(Dataset entries)
• • •
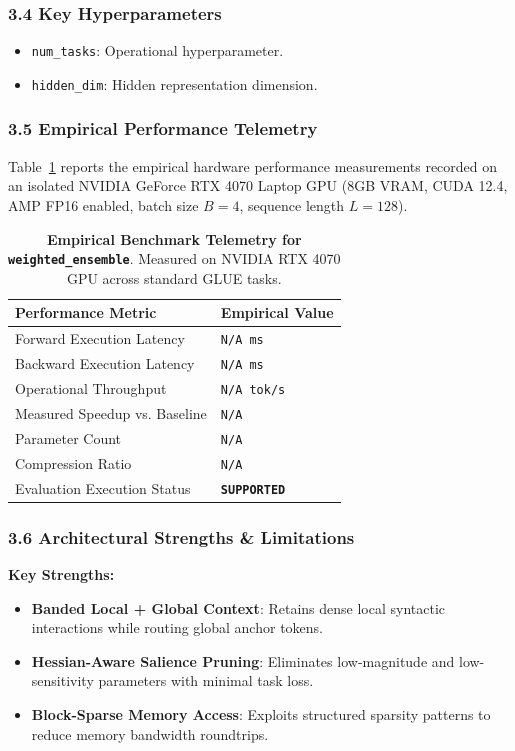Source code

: \subsubsection*{3.4 Key Hyperparameters}
\begin{itemize}
    \item \texttt{num\_tasks}: Operational hyperparameter.
    \item \texttt{hidden\_dim}: Hidden representation dimension.
\end{itemize}

\subsubsection*{3.5 Empirical Performance Telemetry}
Table~\ref{tab:telemetry_weighted_ensemble} reports the empirical hardware performance measurements recorded on an isolated NVIDIA GeForce RTX 4070 Laptop GPU (8GB VRAM, CUDA 12.4, AMP FP16 enabled, batch size $B=4$, sequence length $L=128$).

\begin{table}[h]
\centering
\small
\caption{\textbf{Empirical Benchmark Telemetry for \texttt{weighted\_ensemble}}. Measured on NVIDIA RTX 4070 GPU across standard GLUE tasks.}
\label{tab:telemetry_weighted_ensemble}
\begin{tabularx}{\columnwidth}{lX}
\toprule
\textbf{Performance Metric} & \textbf{Empirical Value} \\
\midrule
Forward Execution Latency & \texttt{N/A ms} \\
Backward Execution Latency & \texttt{N/A ms} \\
Operational Throughput & \texttt{N/A tok/s} \\
Measured Speedup vs. Baseline & \texttt{N/A} \\
Parameter Count & \texttt{N/A} \\
Compression Ratio & \texttt{N/A} \\
Evaluation Execution Status & \textbf{\texttt{SUPPORTED}} \\
\bottomrule
\end{tabularx}
\end{table}

\subsubsection*{3.6 Architectural Strengths \& Limitations}
\textbf{Key Strengths:}
\begin{itemize}
    \item \textbf{Banded Local + Global Context}: Retains dense local syntactic interactions while routing global anchor tokens.
    \item \textbf{Hessian-Aware Salience Pruning}: Eliminates low-magnitude and low-sensitivity parameters with minimal task loss.
    \item \textbf{Block-Sparse Memory Access}: Exploits structured sparsity patterns to reduce memory bandwidth roundtrips.
\end{itemize}

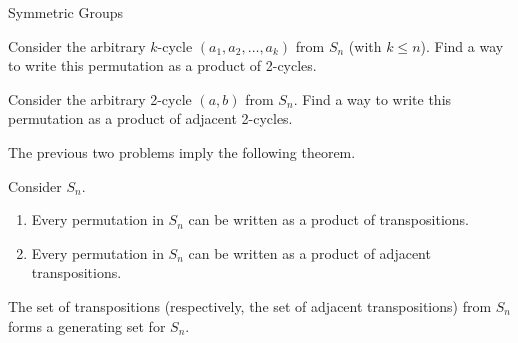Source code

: \begin{section}{Symmetric Groups}
\begin{problem}
Consider the arbitrary $k$-cycle $(a_1,a_2,\ldots, a_k)$ from $S_n$ (with $k\leq n$).  Find a way to write this permutation as a product of 2-cycles. 
\end{problem}

\begin{problem}
Consider the arbitrary 2-cycle $(a,b)$ from $S_n$.  Find a way to write this permutation as a product of adjacent 2-cycles.
\end{problem}

The previous two problems imply the following theorem.

\begin{theorem}
Consider $S_n$.
\begin{enumerate}[label=\textrm{(\alph*)}]
\item Every permutation in $S_n$ can be written as a product of transpositions.
\item Every permutation in $S_n$ can be written as a product of adjacent transpositions.
\end{enumerate}
\end{theorem}

\begin{corollary}
The set of transpositions (respectively, the set of adjacent transpositions) from $S_n$ forms a generating set for $S_n$.
\end{corollary}


\end{section}
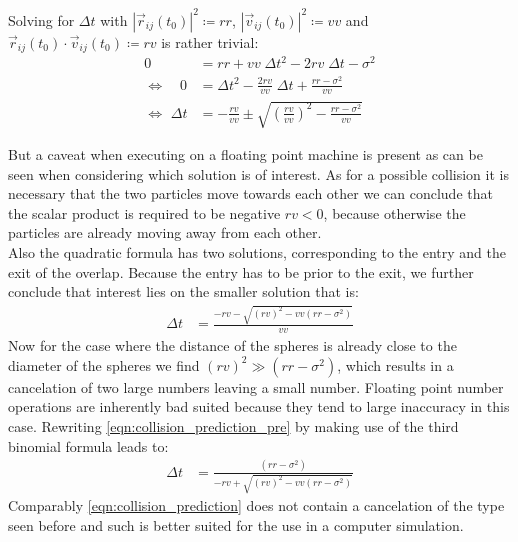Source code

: Solving for $\Delta t$ with $|\vec{r}_{ij}(t_0)|^2 \coloneqq rr $, $|\vec{v}_{ij}(t_0)|^2 \coloneqq vv $ and  $\vec{r}_{ij}(t_0) \cdot \vec{v}_{ij}(t_0) \coloneqq rv $ is rather trivial:
\begin{align}
0 &= rr + vv \; \Delta t ^2  - 2 rv \; \Delta t  -\sigma^2\\
\Leftrightarrow \quad 0 &= \Delta t ^2 - \frac{2rv}{vv} \; \Delta t + \frac{rr - \sigma^2 }{vv}\\
\Leftrightarrow \, \, \Delta t &= - \frac{rv}{vv} \pm \sqrt{\left(\frac{rv}{vv}\right)^2 - \frac{rr - \sigma^2 }{vv}}
\end{align}

But a caveat when executing on a floating point machine is present as can be seen when considering which solution is of interest. As for a possible collision it is necessary that the two particles move towards each other we can conclude that the scalar product is required to be negative $rv<0$, because otherwise the particles are already moving away from each other.\\ 

Also the quadratic formula has two solutions, corresponding to the entry and the exit of the overlap. Because the entry has to be prior to the exit, we further conclude that interest lies on the smaller solution that is:
\begin{align}
\label{eqn:collision_prediction_pre}
\Delta t &= \frac{ - rv - \sqrt{ (rv)^2  - vv (rr - \sigma^2 )} }{vv}
\end{align}
Now for the case where the distance of the spheres is already close to the diameter of the spheres we find $(rv)^2 \gg (rr-\sigma^2)$, which results in a cancelation of two large numbers leaving a small number. Floating point number operations are inherently bad suited because they tend to large inaccuracy in this case. Rewriting \autoref{eqn:collision_prediction_pre} by making use of the third binomial formula  leads to:
\begin{align}
\label{eqn:collision_prediction}
\Delta t &= \frac{(rr - \sigma^2 )}{ - rv + \sqrt{ (rv)^2  - vv (rr - \sigma^2 )}}
\end{align}
Comparably \autoref{eqn:collision_prediction} does not contain a cancelation of the type seen before and such is better suited for the use in a computer simulation. \\

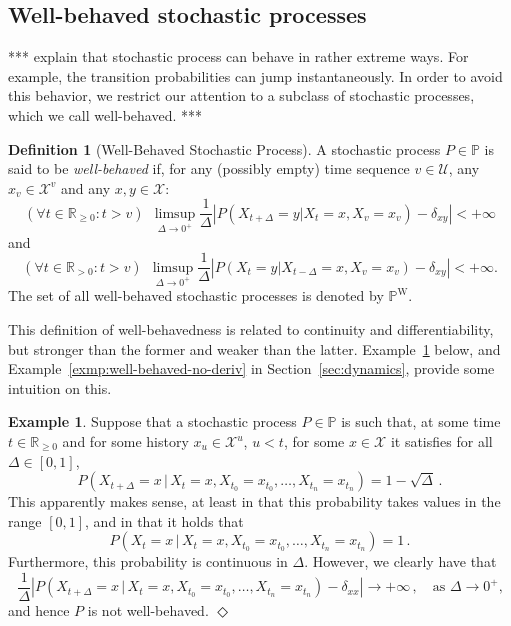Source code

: \documentclass[10pt]{paper}
\theoremstyle{definition}
\newtheorem{exmp}{Example}%
\newtheorem{definition}{Definition}
\newcommand{\reals}{\mathbb{R}}
\newcommand{\realsnonneg}{\reals_{\geq 0}}
\newcommand{\states}{\mathcal{X}}
\newcommand{\processes}{\mathbb{P}}
\newcommand{\wprocesses}{\processes^{\mathrm{W}}}
\newcommand{\abs}[1]{\left\vert #1 \right\vert}
\newcommand{\exampleend}{\hfill$\Diamond$}
\begin{document}
\subsection{Well-behaved stochastic processes}\label{sec:well_behaved}

*** explain that stochastic process can behave in rather extreme ways. For example, the transition probabilities can jump instantaneously. In order to avoid this behavior, we restrict our attention to a subclass of stochastic processes, which we call well-behaved. ***

\begin{definition}[Well-Behaved Stochastic Process]
\label{def:well-behaved}
A stochastic process $P\in\processes$ is said to be \emph{well-behaved} if, for any (possibly empty) time sequence $v\in\mathcal{U}$, any $x_v\in\states^v$ and any $x,y\in\states$:
\begin{equation}\label{eq:def:well-behaved:right}
(\forall t\in\reals_{\geq0}
\colon t> v)~~
\limsup_{\Delta\to 0^{+}}\frac{1}{\Delta}\abs{P(X_{t+\Delta}=y\vert X_t=x, X_v=x_v)-\delta_{xy}}<+\infty
\end{equation}
and
\begin{equation}\label{eq:def:well-behaved:left}
(\forall t\in\reals_{>0}
\colon t> v)~~
\limsup_{\Delta\to 0^{+}}\frac{1}{\Delta}\abs{P(X_{t}=y\vert X_{t-\Delta}=x, X_v=x_v)-\delta_{xy}}<+\infty.
\end{equation}
The set of all well-behaved stochastic processes is denoted by $\wprocesses$.
\end{definition}

This definition of well-behavedness is related to continuity and differentiability, but stronger than the former and weaker than the latter. Example~\ref{exmp:well-behaved} below, and Example~\ref{exmp:well-behaved-no-deriv} in Section~\ref{sec:dynamics}, provide some intuition on this.

\begin{exmp}\label{exmp:well-behaved}
Suppose that a stochastic process $P\in\processes$ is such that, at some time $t\in\realsnonneg$ and for some history $x_u\in\states^u$, $u<t$, for some $x\in\states$ it satisfies for all $\Delta\in[0,1]$,
\begin{equation*}
P(X_{t+\Delta}=x\,\vert\,X_{t}=x,X_{t_0}=x_{t_0},\ldots,X_{t_n}=x_{t_n}) = 1-\sqrt{\Delta}\,.
\end{equation*}
This apparently makes sense, at least in that this probability takes values in the range $[0,1]$, and in that it holds that
\begin{equation*}
P(X_{t}=x\,\vert\,X_{t}=x,X_{t_0}=x_{t_0},\ldots,X_{t_n}=x_{t_n}) = 1\,.
\end{equation*}
Furthermore, this probability is continuous in $\Delta$. However, we clearly have that
\begin{equation*}
\frac{1}{\Delta}\abs{P(X_{t+\Delta}=x\,\vert\,X_{t}=x,X_{t_0}=x_{t_0},\ldots,X_{t_n}=x_{t_n}) - \delta_{xx}} \to +\infty\,,\quad\text{as $\Delta\to0^+$,}
\end{equation*}
and hence $P$ is not well-behaved.
\exampleend
\end{exmp}
\end{document}
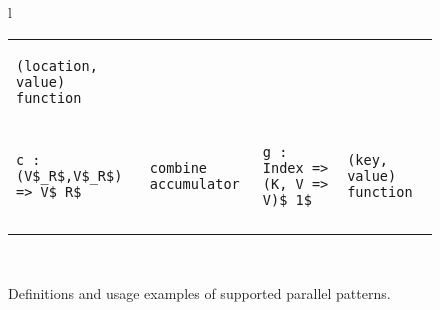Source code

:\begin{figure*}
\begin{tabular}{l}
{\begin{tabular*}{0.95\textwidth}{llll}
{\begin{lstlisting}[numbers=none,mathescape=true]
(location, value) function
\end{lstlisting}} \\

{\begin{lstlisting}[numbers=none,mathescape=true]
c : (V$_R$,V$_R$) => V$_R$
\end{lstlisting}} &

{\begin{lstlisting}[numbers=none,mathescape=true]
combine accumulator
\end{lstlisting}} \hspace{51pt} &

{\begin{lstlisting}[numbers=none,mathescape=true]
g : Index => (K, V => V)$_1$
\end{lstlisting}} &

{\begin{lstlisting}[numbers=none,mathescape=true]
(key, value) function
\end{lstlisting}} \\
\noalign{\hrule height 1.5pt}

\end{tabular*}}
\\
\end{tabular}
\caption{\label{fig:ppl-syntax}Definitions and usage examples of supported parallel patterns.}
\end{figure*}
• • •
**TASK ITEM:** Search the entries for the word "with" and copy every line that holds it.

**ANSWER TO THIS TASK:**
    \item \textbf{Hessian-Aware Salience Pruning}: Eliminates low-magnitude and low-sensitivity parameters with minimal task loss.
Consider the arbitrary $k$-cycle $(a_1,a_2,\ldots, a_k)$ from $S_n$ (with $k\leq n$).  Find a way to write this permutation as a product of 2-cycles. 
: Solving for $\Delta t$ with $|\vec{r}_{ij}(t_0)|^2 \coloneqq rr $, $|\vec{v}_{ij}(t_0)|^2 \coloneqq vv $ and  $\vec{r}_{ij}(t_0) \cdot \vec{v}_{ij}(t_0) \coloneqq rv $ is rather trivial:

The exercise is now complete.